To Every Earth its Blood
1 APRIL – 20 MAY 2023
b. 1984, Cape Town (ZA)Download CV
The work of Kemang Wa Lehulere (*1984) engages with the history of his home country, South Africa, in a space situated between tracing personal histories and historical events. The artist creates haunting visual narratives that he subjects to an ongoing process of revision and reconstruction.
Kemang Wa Lehulere has been been part of solo and group exhibitions and has been internationally aclamied and awarded. In 2017, he was Deutsche Bank’s ‘Artist of the Year’, recieved the fourth Malcolm McLaren Award and was a finalist in the Future Generation Art Prize in Kyiv, Ukraine. He is the winner of the 2015 Standard Bank South Africa, Young Artist Award and is one of two young artists awarded the 15th Baloise Art Prize at Art Basel in 2013. To date, he has had solo exhibitions at Göteborg Konsthall, Sweden, Tate Modern, UK, the Pasquart Art Centre, Switzerland, MAXXI, Italy, the Deutsche Bank KunstHalle, Germany and the Art Institute of Chicago, USA. Selected group exhibitions include Centre Pompidou, Paris, 58th Venice Biennale, A4 Arts Foundation, Cape Town, Performa 17, New York, Fondation Louis Vuitton, Paris, Yerba Buena Center for the Arts, San Francisco, among others.
“Art doesn’t have to solve problems, it only has to formulate them correctly,” as Anton Chekhov said. Kemang Wa Lehulere’s solo exhibition “Bring Back Lost Love” attempted to formulate the problem of loss and reclamation—of land, dignity, and ultimately, love.
“Art doesn’t have to solve problems, it only has to formulate them correctly,” as Anton Chekhov said.
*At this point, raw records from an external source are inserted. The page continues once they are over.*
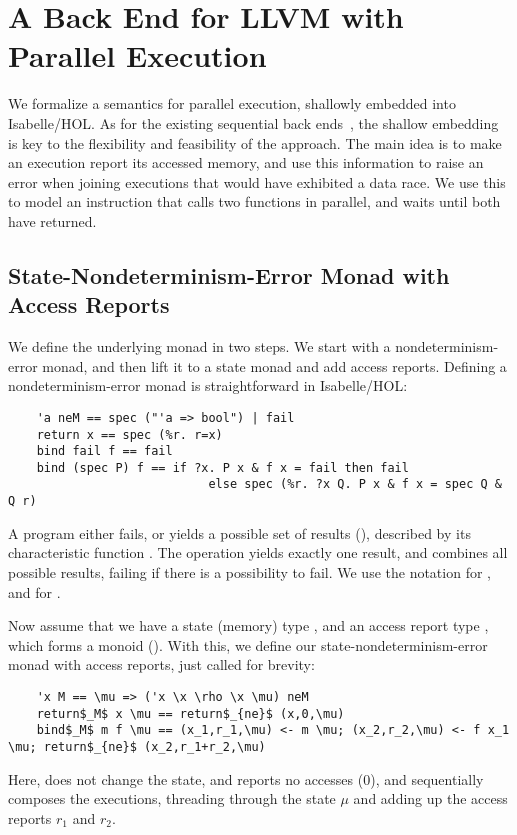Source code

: \documentclass[sn-mathphys,Numbered]{sn-jnl}
\theoremstyle{thmstyleone}%
\theoremstyle{definition}%
\theoremstyle{thmstylethree}%
\begin{document}
\section{A Back End for LLVM with Parallel Execution}\label{sec:parsem}
  We formalize a semantics for parallel execution, shallowly embedded into Isabelle/HOL.
  As for the existing sequential back ends~\cite{La15,La19-llvm}, the shallow embedding is key
  to the flexibility and feasibility of the approach.
  The main idea is to make an execution report its accessed memory,
  and use this information to raise an error when joining executions that
  would have exhibited a data race. We use this to model an instruction that
  calls two functions in parallel, and waits until both have returned.

  \subsection{State-Nondeterminism-Error Monad with Access Reports}\label{sec:monad}
  We define the underlying monad in two steps. We start with a nondeterminism-error monad,
  and then lift it to a state monad and add access reports.
  Defining a nondeterminism-error monad is straightforward in Isabelle/HOL:
  \begin{lstlisting}
    'a neM == spec ("'a => bool") | fail
    return x == spec (%r. r=x)
    bind fail f == fail
    bind (spec P) f == if ?x. P x & f x = fail then fail
                            else spec (%r. ?x Q. P x & f x = spec Q & Q r)
  \end{lstlisting}
  A program either fails, or yields a possible set of results (), described by its characteristic function .
  The  operation yields exactly one result, and  combines all possible results,
  failing if there is a possibility to fail. We use the notation  for ,
  and  for .

  Now assume that we have a state (memory) type \is{\mu}, and an access report type \is{\rho}, which forms a monoid ().
  With this, we define our state-nondeterminism-error monad with access reports, just called  for brevity:
  \begin{lstlisting}
    'x M == \mu => ('x \x \rho \x \mu) neM
    return$_M$ x \mu == return$_{ne}$ (x,0,\mu)
    bind$_M$ m f \mu == (x_1,r_1,\mu) <- m \mu; (x_2,r_2,\mu) <- f x_1 \mu; return$_{ne}$ (x_2,r_1+r_2,\mu)
  \end{lstlisting}
  Here,  does not change the state, and reports no accesses (\is$0$),
  and  sequentially composes the executions, threading through the state $\mu$ and adding up the access reports \is$r_1$ and \is$r_2$.
\end{document}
Kemang Wa Lehulere’s solo exhibition “Bring Back Lost Love” attempted to formulate the problem of loss and reclamation—of land, dignity, and ultimately, love. A gathering of drawings and mixed-media installations let us feel the weight of history.
Wa Lehulere’s works engage what he refers to as the “double lives” of objects, that is to say, the multiple ways a thing can be interpreted and reconfigured. This show took its impetus from the concept of love, bringing to mind bell hooks’s reflection, in the essay “Love as the Practice of Freedom” (1994), that “without love, our efforts to liberate ourselves and our world community from oppression and exploitation are doomed.” Wa Lehulere’s works likewise suggest that the struggle for liberation is founded on love.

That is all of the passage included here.